Arnold de Ville commanda une dalle funéraire à la mémoire de Jean-Gaspard-Ferdinand (†1673) et de son fils, Jean-Ferdinand (†1706), qui l’ont soutenu dans son ascension sociale et dont il semble avoir été proche. Cette dalle, qui prend place dans le transept sud avec les autres monuments de la famille de Marchin, est sobre, sans autre décoration que la double épitaphe gravée qui loue les exploits militaires des deux défunts. Le texte se conclut de la manière suivante : Cet epitaphe a été érigé par très illustre Seigneur Arnold de Ville, baron du Saint Empire lequel ayant été élevé avec le maréchal [= Jean-Ferdinand] et honoré de leur intime amitié et confiance a cru ne devoir laisser dans l’oubli la mémoire de ces grands hommes qui ont fait honneur au genre humain, à ce pays et à ce lieu qu’ils ont bâti et protégé pendant leur vie. Requiescant in pace.

Cette inscription permet à Arnold de Ville d’insister sur ses liens d’amitié avec la famille de Marchin. Plus encore, il se place dans leur continuité grâce à un dernier projet de monument funéraire, cette fois le sien. Si Arnold de Ville a acheté le château et la seigneurie de Modave, il a visuellement souhaité s’inscrire visuellement comme membre de la famille de Marchin, ou en tout cas comme leur successeur direct, grâce à sa sépulture. Dans son testament de 1722, il prévoit ainsi la construction d’une nouvelle chapelle dans le transept nord, symétrique à la chapelle funéraire de Marchin, afin d’accueillir « un tombeau de marbre noir comme celui des comtes de Marchin avec sa statue et celle de sa chère femme de marbre blanc » (citation du testament). Il y a véritablement une volonté de la part d’Arnold de Ville de mettre en scène son lien avec la famille de Marchin grâce à ce projet de monument funéraire.

Malheureusement, il ne fut jamais réalisé. Ce n’est que fin des années 1760 que sa veuve, Anne Barbe de Courcelles, fera réaliser un monument qui ne correspond pas du tout à ce qu’Arnold de Ville avait demandé dans son testament. Sculpté en marbres noir, blanc et rouge veiné par la marbrerie Thomas (entreprise installée à Rance et à Beaumont), ce monument s’inscrit pleinement dans le style du XVIIIe siècle et ne répond plus visuellement au style plus traditionnel des gisants des de Marchin.
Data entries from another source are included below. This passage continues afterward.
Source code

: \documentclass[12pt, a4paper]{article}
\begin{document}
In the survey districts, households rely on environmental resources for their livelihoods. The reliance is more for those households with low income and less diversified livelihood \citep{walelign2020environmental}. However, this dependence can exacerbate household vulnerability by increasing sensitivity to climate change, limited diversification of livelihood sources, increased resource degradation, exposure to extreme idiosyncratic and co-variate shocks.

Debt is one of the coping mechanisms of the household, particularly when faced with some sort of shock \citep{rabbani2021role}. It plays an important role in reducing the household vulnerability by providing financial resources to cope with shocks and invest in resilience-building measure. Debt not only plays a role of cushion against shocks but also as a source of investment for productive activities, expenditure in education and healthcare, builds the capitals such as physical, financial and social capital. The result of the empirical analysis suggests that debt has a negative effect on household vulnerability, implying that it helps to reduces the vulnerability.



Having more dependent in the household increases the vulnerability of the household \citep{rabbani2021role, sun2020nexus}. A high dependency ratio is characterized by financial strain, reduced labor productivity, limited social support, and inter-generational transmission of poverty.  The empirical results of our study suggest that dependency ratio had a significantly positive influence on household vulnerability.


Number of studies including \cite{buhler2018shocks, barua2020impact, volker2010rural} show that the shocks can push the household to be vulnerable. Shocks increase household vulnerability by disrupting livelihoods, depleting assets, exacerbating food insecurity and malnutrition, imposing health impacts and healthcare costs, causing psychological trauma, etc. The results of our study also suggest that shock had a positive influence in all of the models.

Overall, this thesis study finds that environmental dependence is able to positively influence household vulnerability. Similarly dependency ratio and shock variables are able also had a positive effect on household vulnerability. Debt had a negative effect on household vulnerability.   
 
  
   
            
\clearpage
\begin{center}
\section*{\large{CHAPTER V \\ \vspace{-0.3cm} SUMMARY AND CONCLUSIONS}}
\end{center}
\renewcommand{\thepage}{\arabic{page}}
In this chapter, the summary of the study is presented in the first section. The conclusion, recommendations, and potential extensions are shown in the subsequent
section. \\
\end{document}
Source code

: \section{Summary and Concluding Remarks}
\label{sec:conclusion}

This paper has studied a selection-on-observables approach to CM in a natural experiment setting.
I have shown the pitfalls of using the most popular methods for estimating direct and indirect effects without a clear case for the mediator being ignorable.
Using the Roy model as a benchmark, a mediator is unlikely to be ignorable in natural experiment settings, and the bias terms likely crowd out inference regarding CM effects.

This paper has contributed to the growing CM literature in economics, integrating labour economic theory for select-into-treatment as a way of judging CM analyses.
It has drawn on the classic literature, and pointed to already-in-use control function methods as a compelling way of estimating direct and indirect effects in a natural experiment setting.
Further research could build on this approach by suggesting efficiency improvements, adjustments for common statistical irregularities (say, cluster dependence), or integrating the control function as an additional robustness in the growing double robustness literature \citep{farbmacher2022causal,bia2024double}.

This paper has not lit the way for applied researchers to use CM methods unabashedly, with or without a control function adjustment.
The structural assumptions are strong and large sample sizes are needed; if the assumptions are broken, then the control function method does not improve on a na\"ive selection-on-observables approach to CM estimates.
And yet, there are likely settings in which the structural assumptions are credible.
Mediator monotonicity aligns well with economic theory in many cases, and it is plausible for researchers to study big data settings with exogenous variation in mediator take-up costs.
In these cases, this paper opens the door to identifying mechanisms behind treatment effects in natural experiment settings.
P.-J. Thomas, monument funéraire d’Arnold de Ville, 1768-1769, église Saint-Martin, Modave. ©Elise Philippe.

Bibliographie :

  1. Kockerols, Monuments funéraires en pays mosan. 1. Arrondissement de Huy. Tombes et épitaphes. 1100-1800. Kockerols, Malonne, 1999.
  2. Kockerols, « La chapelle funéraire de Marchin à Modave », Annales du Cercle Hutois des Sciences et Beaux-Arts, 58, 2006-2007, p. 91-109.
  3. Lock, « Les stucs de Jan Christiaen Hansche à Modave », Demeures historique et jardins. Maisons d’Hier et d’Aujourd’hui, 140, 3e trimestre, 2003, p. 11‑22.
  4. Lock, « Comment réécrire son histoire : les monuments funéraires à Modave», Demeures historique et jardins. Maisons d’Hier et d’Aujourd’hui 141, 2004, p. 18-28.
  5. Lock, « Tales of Seventeenth-Century Flemish Tomb Monument, or How Patron and Sculptor Work Hand in Hand to Rewrite History », Church Monuments Journal, 19, 2004, p. 80‑95.
  6. Philippe, « Non omnis moriar. Étude formelle et iconologique des monuments funéraires baroques des Pays-Bas méridionaux et de la principauté de Liège (1620-1730) », mémoire de master en histoire de l’art (prom. R. Dekoninck et M. Lefftz), UCLouvain, Louvain-la-Neuve, 2020.
  7. Tourneur, « Le mausolée d’Arnold de Ville à Modave, œuvre du hennuyer P.-J. Thomas », Bulletin de l’Institut Archéologique Liégeois, 120, 2016, p. 103‑156.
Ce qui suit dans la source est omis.